14. La apreciación de lo político como un espacio susceptible de ser redimido no es exclusiva de los movimientos evangélicos y pentecostales, sino que conforma una lógica que atraviesa a distintas modalidades religiosas modernas, la mayoría de ellas asociadas a corrientes neopuritanas (Pace, 2006).

15. En su estudio sobre el proceso electoral 2002-2006 en el estado y la ciudad de Río de Janeiro, Campos Machado (2006) resalta la exitosa adaptación de las denominaciones pentecostales a los patrones clientelistas y personalistas de la política brasileña, en la medida en que los actores religiosos utilizan sus afiliaciones en actividades sociales de las iglesias como atributo político, a los fines de conseguir votos y mantenerlos en el tiempo. Para esta autora, la creciente capacidad de influencia de iglesias como IURD en la esfera pública remite no solo a la fuerza de su carisma entre sus fieles, sino también a la absorción selectiva de temas de la agenda social en curso y, fundamentalmente, a la crisis de credibilidad de la elites e instituciones políticas tradicionales.

16. Las megaiglesias constituyen un formato de organización eclesial al interior del espacio pentecostal de notorio crecimiento mundial en las últimas décadas. Con una feligresía superior a los veinte mil miembros, dichos espacios religiosos se estructuran en torno a la figura de un pastor central y su esposa, y se caracterizan por su organización celular, donde se articulan diferentes estratos de liderazgo. En la Argentina se destacan la megaiglesia Rey de Reyes del pastor Claudio Freidzon, que ha sido estudiada en profundidad por Algranti (2010), Catedral de la Fe de Osvaldo Carnival y Centro Cristiano Nueva Vida del pastor Guillermo Prein.

17. A diferencia del brazo político de la Misión Carismática Nacional y el C4, MIRA ha rechazado las alianzas con otras iglesias y partidos políticos, prefiriendo una performance electoral que afirmara su identidad y su carácter independiente. Su intervención en el escenario político colombiano data de 2000, y desde entonces ha conseguido la elección sucesiva de su pastor Carlos Alberto Baena López como concejal de Bogotá, y la elección en 2000 y 2006 de Alexandra Moreno Piraquive (hija de la pastora central de la Iglesia de Dios) como senadora de la República.
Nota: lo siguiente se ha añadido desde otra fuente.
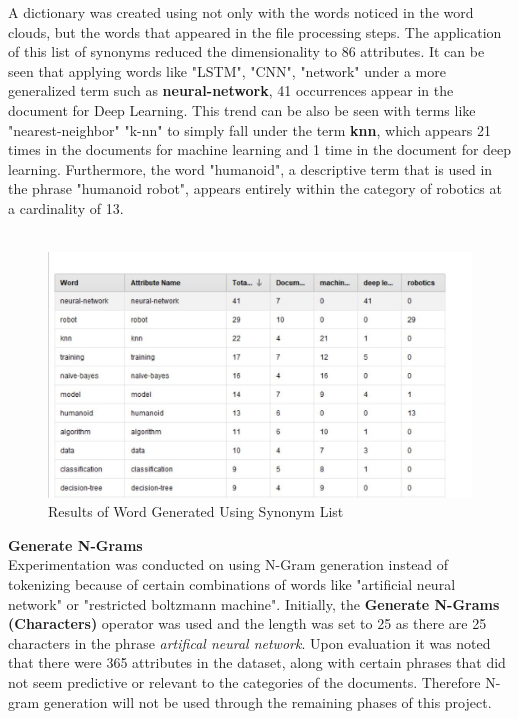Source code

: A dictionary was created using not only with the words noticed in the word clouds, but the words that appeared in the file processing steps. The application of this list of synonyms reduced the dimensionality to 86 attributes. It can be seen that applying words like "LSTM", "CNN", "network" under a more generalized term such as \textbf{neural-network}, 41 occurrences appear in the document for Deep Learning. 
This trend can be also be seen with terms like "nearest-neighbor" "k-nn" to simply fall under the term \textbf{knn}, which appears 21 times in the documents for machine learning and 1 time in the document for deep learning.
Furthermore, the word "humanoid", a descriptive term that is used in the phrase "humanoid robot", appears entirely within the category of robotics at a cardinality of 13. \\ \\
\begin{figure}[ht]
	\begin{center}
		\advance\leftskip-3cm
		\advance\rightskip-3cm
		\includegraphics[keepaspectratio=true,scale=0.8]{__resources/1.JPG}
		\caption{Results of Word Generated Using Synonym List}
		\label{stop}
	\end{center}
\end{figure} 
\newpage 

\textbf{Generate N-Grams}\\
Experimentation was conducted on using N-Gram generation instead of tokenizing because of certain combinations of words like "artificial neural network" or "restricted boltzmann machine". Initially, the \textbf{Generate N-Grams (Characters)} operator was used and the length was set to 25 as there are 25 characters in the phrase \textit{artifical neural network}. Upon evaluation it was noted that there were 365 attributes in the dataset, along with certain phrases that did not seem predictive or relevant to the categories of the documents. Therefore N-gram generation will not be used through the remaining phases of this project.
18. Como antecedentes de esta incursión se cuentan la formación del Frente Evangélico en 1980 y la Asociación Movimiento de Acción Renovadora en 1985, ambos movimientos políticos de orientación confesional (compuestos mayoritariamente por bautistas y pentecostales) que pretendían obtener candidatos propios en las elecciones generales, a los fines de brindar soluciones concretas ante la crisis que se cernía sobre la realidad peruana (Arroyo y Paredes, 1991; López Rodríguez, 2004: 18).

19. En su evaluación sobre la gestión parlamentaria evangélica, López Rodríguez (2004) subraya que en ningún momento los evangélicos electos formaron parte de una “bancada”, es decir, de un grupo político organizado, debido a su inexperiencia en lo que concierne a la gestión pública y a sus posteriores divisiones. El autor incluso matiza los argumentos provenientes del periodismo y de ciertos estudios que les adjudican a los evangélicos un rol decisivo en lo que se refiere a las sucesivas elecciones ganadas por el ingeniero Fujimori. Sin embargo, el peso del imaginario que asoció el éxito de Cambio 90 con la inserción masiva de evangélicos funcionó como eje motivador de experiencias políticas secundarias, como la formación de los partidos evangélicos Unión Renovadora del Perú, Musoq Pacha (“tierra nueva”), Presencia Cristiana, Coordinadora Nacional Evangélica y Movimiento de Restauración Nacional. Para López Rodríguez (66), el fracaso de estas experiencias radicó en su organización coyuntural, en su propósito de captar exclusivamente el apoyo de la comunidad de referencia “sin entender que el juego político exige tener horizontes de relaciones más amplios”, y en su presunción del voto evangélico como un “voto cautivo”.